# THE PROBLEM
Look below for the line that has "the given comparator;". Set down the lines from there through the line that has "(an aggregate value);", exactly as written.

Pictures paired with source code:
- - - - - - -

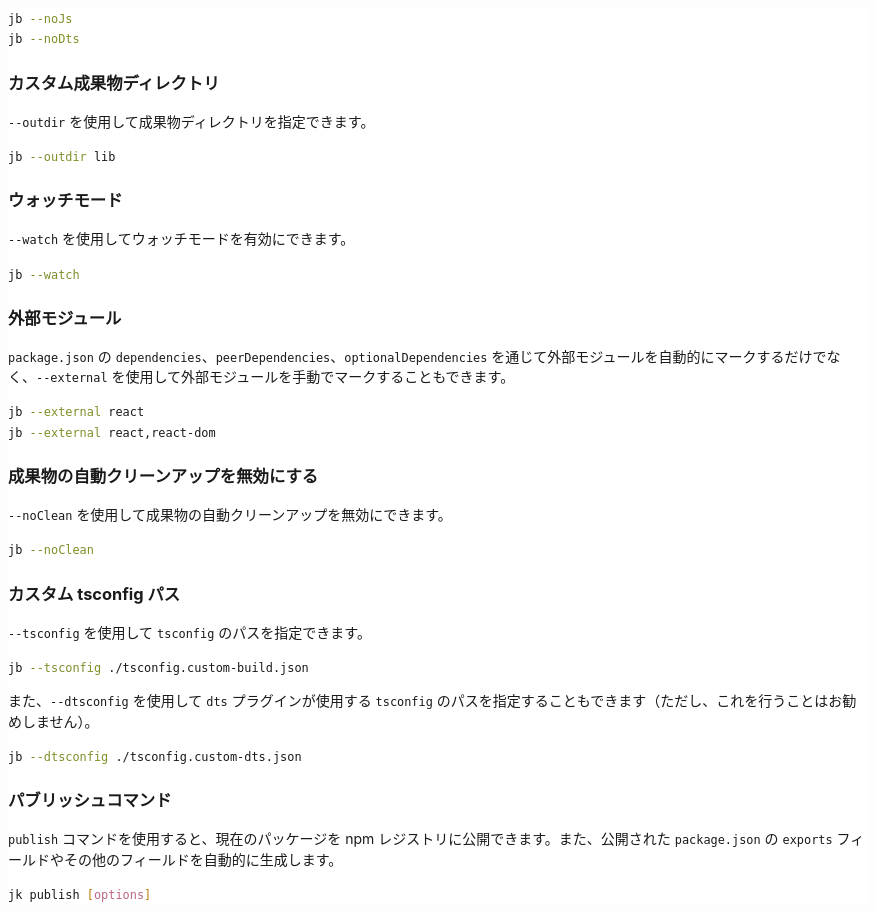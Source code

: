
 ```bash
jb --noJs
jb --noDts
```

### カスタム成果物ディレクトリ

`--outdir` を使用して成果物ディレクトリを指定できます。

```bash
jb --outdir lib
```

### ウォッチモード

`--watch` を使用してウォッチモードを有効にできます。

```bash
jb --watch
```

### 外部モジュール

`package.json` の `dependencies`、`peerDependencies`、`optionalDependencies` を通じて外部モジュールを自動的にマークするだけでなく、`--external` を使用して外部モジュールを手動でマークすることもできます。

```bash
jb --external react
jb --external react,react-dom
```

### 成果物の自動クリーンアップを無効にする

`--noClean` を使用して成果物の自動クリーンアップを無効にできます。

```bash
jb --noClean
```

### カスタム tsconfig パス

`--tsconfig` を使用して `tsconfig` のパスを指定できます。

```bash
jb --tsconfig ./tsconfig.custom-build.json
```

また、`--dtsconfig` を使用して `dts` プラグインが使用する `tsconfig` のパスを指定することもできます（ただし、これを行うことはお勧めしません）。

```bash
jb --dtsconfig ./tsconfig.custom-dts.json
```

### パブリッシュコマンド

`publish` コマンドを使用すると、現在のパッケージを npm レジストリに公開できます。また、公開された `package.json` の `exports` フィールドやその他のフィールドを自動的に生成します。

```bash
jk publish [options]
```
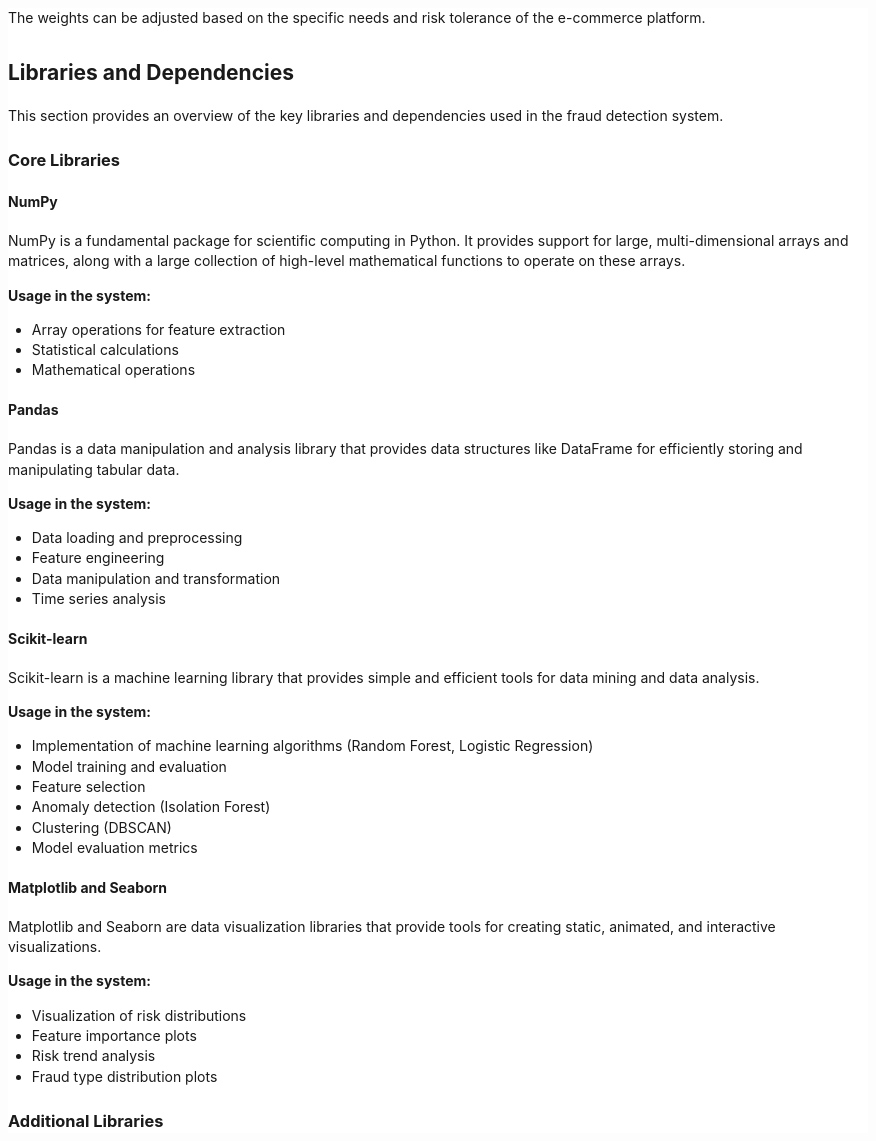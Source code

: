 The weights can be adjusted based on the specific needs and risk tolerance of the e-commerce platform.

## Libraries and Dependencies

This section provides an overview of the key libraries and dependencies used in the fraud detection system.

### Core Libraries

#### NumPy
NumPy is a fundamental package for scientific computing in Python. It provides support for large, multi-dimensional arrays and matrices, along with a large collection of high-level mathematical functions to operate on these arrays.

**Usage in the system:**
- Array operations for feature extraction
- Statistical calculations
- Mathematical operations

#### Pandas
Pandas is a data manipulation and analysis library that provides data structures like DataFrame for efficiently storing and manipulating tabular data.

**Usage in the system:**
- Data loading and preprocessing
- Feature engineering
- Data manipulation and transformation
- Time series analysis

#### Scikit-learn
Scikit-learn is a machine learning library that provides simple and efficient tools for data mining and data analysis.

**Usage in the system:**
- Implementation of machine learning algorithms (Random Forest, Logistic Regression)
- Model training and evaluation
- Feature selection
- Anomaly detection (Isolation Forest)
- Clustering (DBSCAN)
- Model evaluation metrics

#### Matplotlib and Seaborn
Matplotlib and Seaborn are data visualization libraries that provide tools for creating static, animated, and interactive visualizations.

**Usage in the system:**
- Visualization of risk distributions
- Feature importance plots
- Risk trend analysis
- Fraud type distribution plots

### Additional Libraries
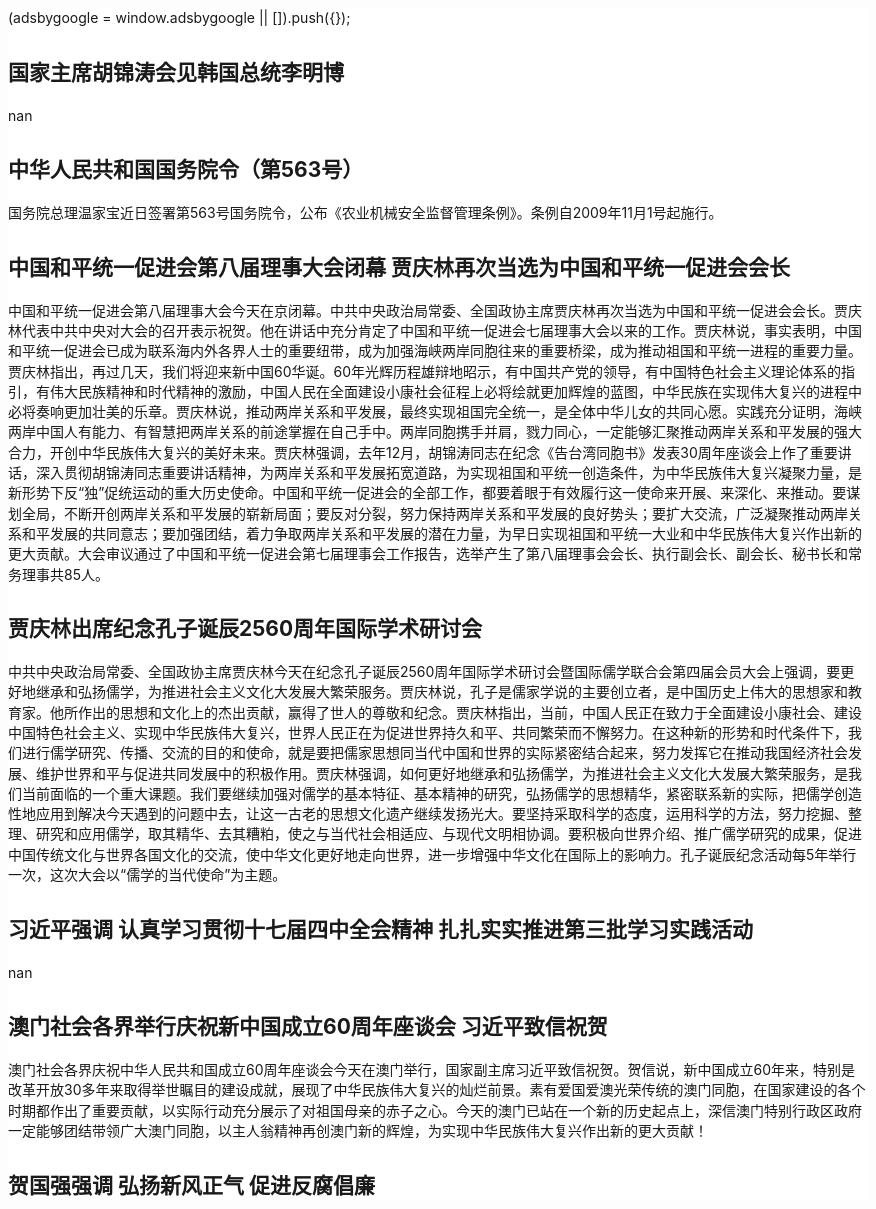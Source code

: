 
 (adsbygoogle = window.adsbygoogle || []).push({});

 
## 国家主席胡锦涛会见韩国总统李明博


nan


## 中华人民共和国国务院令（第563号）


国务院总理温家宝近日签署第563号国务院令，公布《农业机械安全监督管理条例》。条例自2009年11月1号起施行。


## 中国和平统一促进会第八届理事大会闭幕 贾庆林再次当选为中国和平统一促进会会长


中国和平统一促进会第八届理事大会今天在京闭幕。中共中央政治局常委、全国政协主席贾庆林再次当选为中国和平统一促进会会长。贾庆林代表中共中央对大会的召开表示祝贺。他在讲话中充分肯定了中国和平统一促进会七届理事大会以来的工作。贾庆林说，事实表明，中国和平统一促进会已成为联系海内外各界人士的重要纽带，成为加强海峡两岸同胞往来的重要桥梁，成为推动祖国和平统一进程的重要力量。贾庆林指出，再过几天，我们将迎来新中国60华诞。60年光辉历程雄辩地昭示，有中国共产党的领导，有中国特色社会主义理论体系的指引，有伟大民族精神和时代精神的激励，中国人民在全面建设小康社会征程上必将绘就更加辉煌的蓝图，中华民族在实现伟大复兴的进程中必将奏响更加壮美的乐章。贾庆林说，推动两岸关系和平发展，最终实现祖国完全统一，是全体中华儿女的共同心愿。实践充分证明，海峡两岸中国人有能力、有智慧把两岸关系的前途掌握在自己手中。两岸同胞携手并肩，戮力同心，一定能够汇聚推动两岸关系和平发展的强大合力，开创中华民族伟大复兴的美好未来。贾庆林强调，去年12月，胡锦涛同志在纪念《告台湾同胞书》发表30周年座谈会上作了重要讲话，深入贯彻胡锦涛同志重要讲话精神，为两岸关系和平发展拓宽道路，为实现祖国和平统一创造条件，为中华民族伟大复兴凝聚力量，是新形势下反“独”促统运动的重大历史使命。中国和平统一促进会的全部工作，都要着眼于有效履行这一使命来开展、来深化、来推动。要谋划全局，不断开创两岸关系和平发展的崭新局面；要反对分裂，努力保持两岸关系和平发展的良好势头；要扩大交流，广泛凝聚推动两岸关系和平发展的共同意志；要加强团结，着力争取两岸关系和平发展的潜在力量，为早日实现祖国和平统一大业和中华民族伟大复兴作出新的更大贡献。大会审议通过了中国和平统一促进会第七届理事会工作报告，选举产生了第八届理事会会长、执行副会长、副会长、秘书长和常务理事共85人。


## 贾庆林出席纪念孔子诞辰2560周年国际学术研讨会


中共中央政治局常委、全国政协主席贾庆林今天在纪念孔子诞辰2560周年国际学术研讨会暨国际儒学联合会第四届会员大会上强调，要更好地继承和弘扬儒学，为推进社会主义文化大发展大繁荣服务。贾庆林说，孔子是儒家学说的主要创立者，是中国历史上伟大的思想家和教育家。他所作出的思想和文化上的杰出贡献，赢得了世人的尊敬和纪念。贾庆林指出，当前，中国人民正在致力于全面建设小康社会、建设中国特色社会主义、实现中华民族伟大复兴，世界人民正在为促进世界持久和平、共同繁荣而不懈努力。在这种新的形势和时代条件下，我们进行儒学研究、传播、交流的目的和使命，就是要把儒家思想同当代中国和世界的实际紧密结合起来，努力发挥它在推动我国经济社会发展、维护世界和平与促进共同发展中的积极作用。贾庆林强调，如何更好地继承和弘扬儒学，为推进社会主义文化大发展大繁荣服务，是我们当前面临的一个重大课题。我们要继续加强对儒学的基本特征、基本精神的研究，弘扬儒学的思想精华，紧密联系新的实际，把儒学创造性地应用到解决今天遇到的问题中去，让这一古老的思想文化遗产继续发扬光大。要坚持采取科学的态度，运用科学的方法，努力挖掘、整理、研究和应用儒学，取其精华、去其糟粕，使之与当代社会相适应、与现代文明相协调。要积极向世界介绍、推广儒学研究的成果，促进中国传统文化与世界各国文化的交流，使中华文化更好地走向世界，进一步增强中华文化在国际上的影响力。孔子诞辰纪念活动每5年举行一次，这次大会以“儒学的当代使命”为主题。


## 习近平强调 认真学习贯彻十七届四中全会精神 扎扎实实推进第三批学习实践活动


nan


## 澳门社会各界举行庆祝新中国成立60周年座谈会 习近平致信祝贺


澳门社会各界庆祝中华人民共和国成立60周年座谈会今天在澳门举行，国家副主席习近平致信祝贺。贺信说，新中国成立60年来，特别是改革开放30多年来取得举世瞩目的建设成就，展现了中华民族伟大复兴的灿烂前景。素有爱国爱澳光荣传统的澳门同胞，在国家建设的各个时期都作出了重要贡献，以实际行动充分展示了对祖国母亲的赤子之心。今天的澳门已站在一个新的历史起点上，深信澳门特别行政区政府一定能够团结带领广大澳门同胞，以主人翁精神再创澳门新的辉煌，为实现中华民族伟大复兴作出新的更大贡献！


## 贺国强强调 弘扬新风正气 促进反腐倡廉
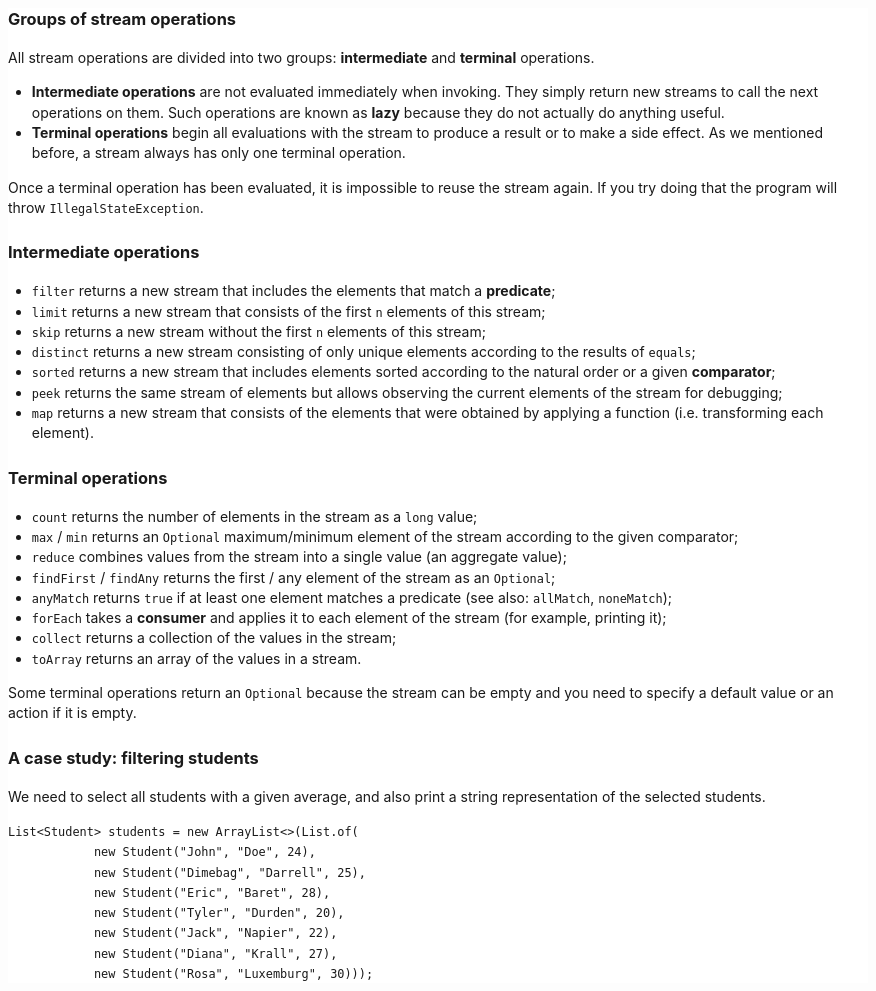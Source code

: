 ### Groups of stream operations
All stream operations are divided into two groups: **intermediate** and **terminal** operations.

* **Intermediate operations** are not evaluated immediately when invoking. They simply return new streams to call the next operations on them. Such operations are known as **lazy** because they do not actually do anything useful.
* **Terminal operations** begin all evaluations with the stream to produce a result or to make a side effect. As we mentioned before, a stream always has only one terminal operation.

Once a terminal operation has been evaluated, it is impossible to reuse the stream again. If you try doing that the program will throw `IllegalStateException`.

### Intermediate operations
* `filter` returns a new stream that includes the elements that match a **predicate**;
* `limit` returns a new stream that consists of the first `n` elements of this stream;
* `skip` returns a new stream without the first `n` elements of this stream;
* `distinct` returns a new stream consisting of only unique elements according to the results of `equals`;
* `sorted` returns a new stream that includes elements sorted according to the natural order or a given **comparator**;
* `peek` returns the same stream of elements but allows observing the current elements of the stream for debugging;
* `map` returns a new stream that consists of the elements that were obtained by applying a function (i.e. transforming each element).

### Terminal operations
* `count` returns the number of elements in the stream as a `long` value;
* `max` / `min` returns an `Optional` maximum/minimum element of the stream according to the given comparator;
* `reduce` combines values from the stream into a single value (an aggregate value);
* `findFirst` / `findAny` returns the first / any element of the stream as an `Optional`;
* `anyMatch` returns `true` if at least one element matches a predicate (see also: `allMatch`, `noneMatch`);
* `forEach` takes a **consumer** and applies it to each element of the stream (for example, printing it);
* `collect` returns a collection of the values in the stream;
* `toArray` returns an array of the values in a stream.

Some terminal operations return an `Optional` because the stream can be empty and you need to specify a default value or an action if it is empty.

### A case study: filtering students
We need to select all students with a given average, and also print a string representation of the selected students.

```
List<Student> students = new ArrayList<>(List.of(
            new Student("John", "Doe", 24),
            new Student("Dimebag", "Darrell", 25),
            new Student("Eric", "Baret", 28),
            new Student("Tyler", "Durden", 20),
            new Student("Jack", "Napier", 22),
            new Student("Diana", "Krall", 27),
            new Student("Rosa", "Luxemburg", 30)));
```
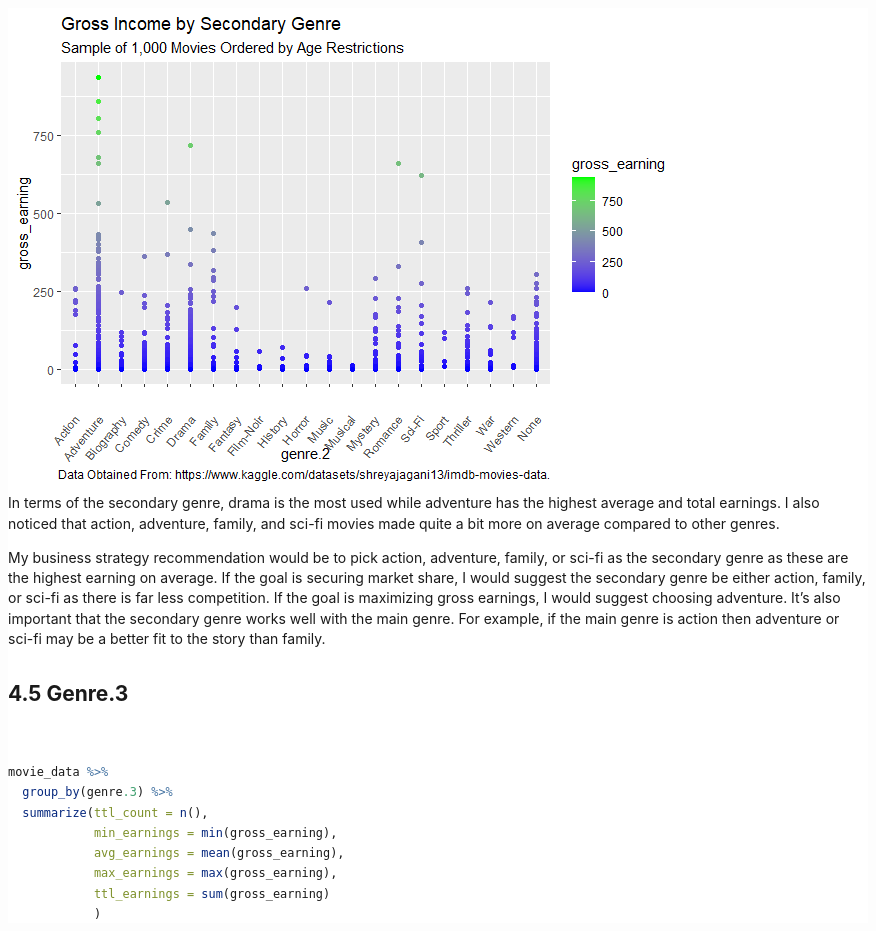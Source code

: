 ![](IMDB_Movies_EDA_files/figure-gfm/Genre.2%20Scatter%20Plot-1.png)
<br /> In terms of the secondary genre, drama is the most used while
adventure has the highest average and total earnings. I also noticed
that action, adventure, family, and sci-fi movies made quite a bit more
on average compared to other genres.

My business strategy recommendation would be to pick action, adventure,
family, or sci-fi as the secondary genre as these are the highest
earning on average. If the goal is securing market share, I would
suggest the secondary genre be either action, family, or sci-fi as there
is far less competition. If the goal is maximizing gross earnings, I
would suggest choosing adventure. It’s also important that the secondary
genre works well with the main genre. For example, if the main genre is
action then adventure or sci-fi may be a better fit to the story than
family. <br />

## 4.5 Genre.3

<br />

``` r
movie_data %>% 
  group_by(genre.3) %>% 
  summarize(ttl_count = n(),
            min_earnings = min(gross_earning),
            avg_earnings = mean(gross_earning),
            max_earnings = max(gross_earning),
            ttl_earnings = sum(gross_earning)
            ) 
```
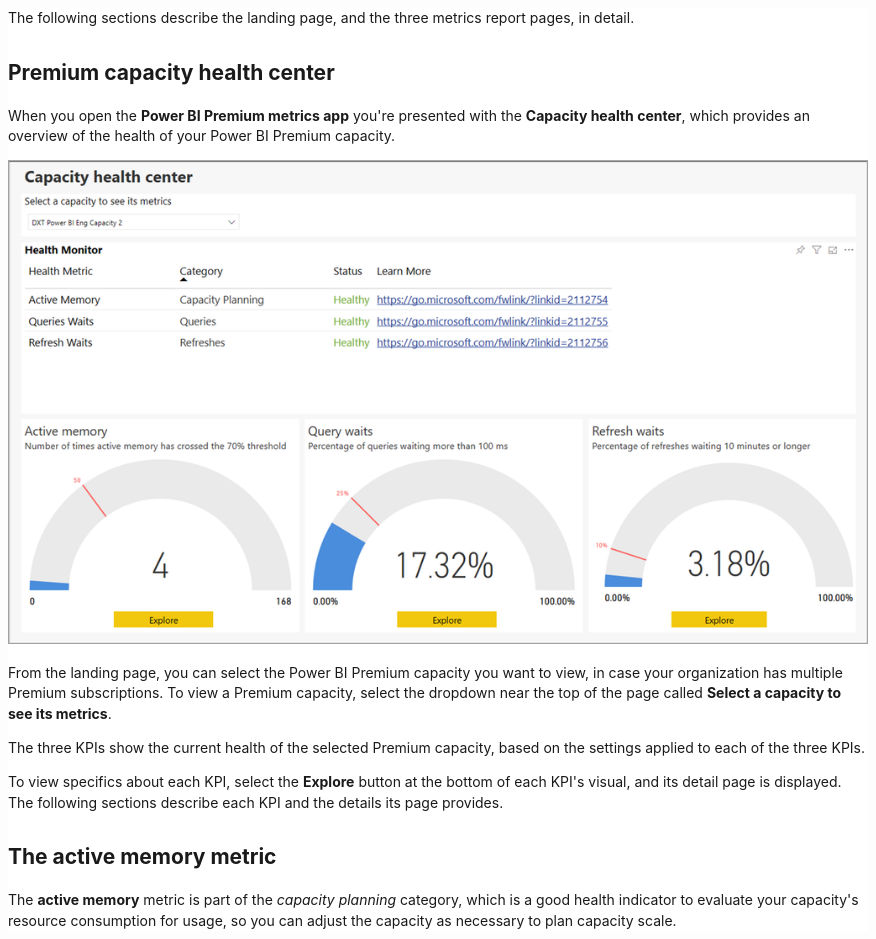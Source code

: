 The following sections describe the landing page, and the three metrics report pages, in detail. 





## Premium capacity health center

When you open the **Power BI Premium metrics app** you're presented with the **Capacity health center**, which provides an overview of the health of your Power BI Premium capacity.

![The capacity health center in the Premium Metrics app](media/service-premium-metrics-app/premium-metrics-app-01.png)

From the landing page, you can select the Power BI Premium capacity you want to view, in case your organization has multiple Premium subscriptions. To view a Premium capacity, select the dropdown near the top of the page called **Select a capacity to see its metrics**.

The three KPIs show the current health of the selected Premium capacity, based on the settings applied to each of the three KPIs. 

To view specifics about each KPI, select the **Explore** button at the bottom of each KPI's visual, and its detail page is displayed. The following sections describe each KPI and the details its page provides.

## The active memory metric

The **active memory** metric is part of the *capacity planning* category, which is a good health indicator to evaluate your capacity's resource consumption for usage, so you can adjust the capacity as necessary to plan capacity scale.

- - - - - - -

# TASK RESULT
* `max` / `min` returns an `Optional` maximum/minimum element of the stream according to the given comparator;
* `reduce` combines values from the stream into a single value (an aggregate value);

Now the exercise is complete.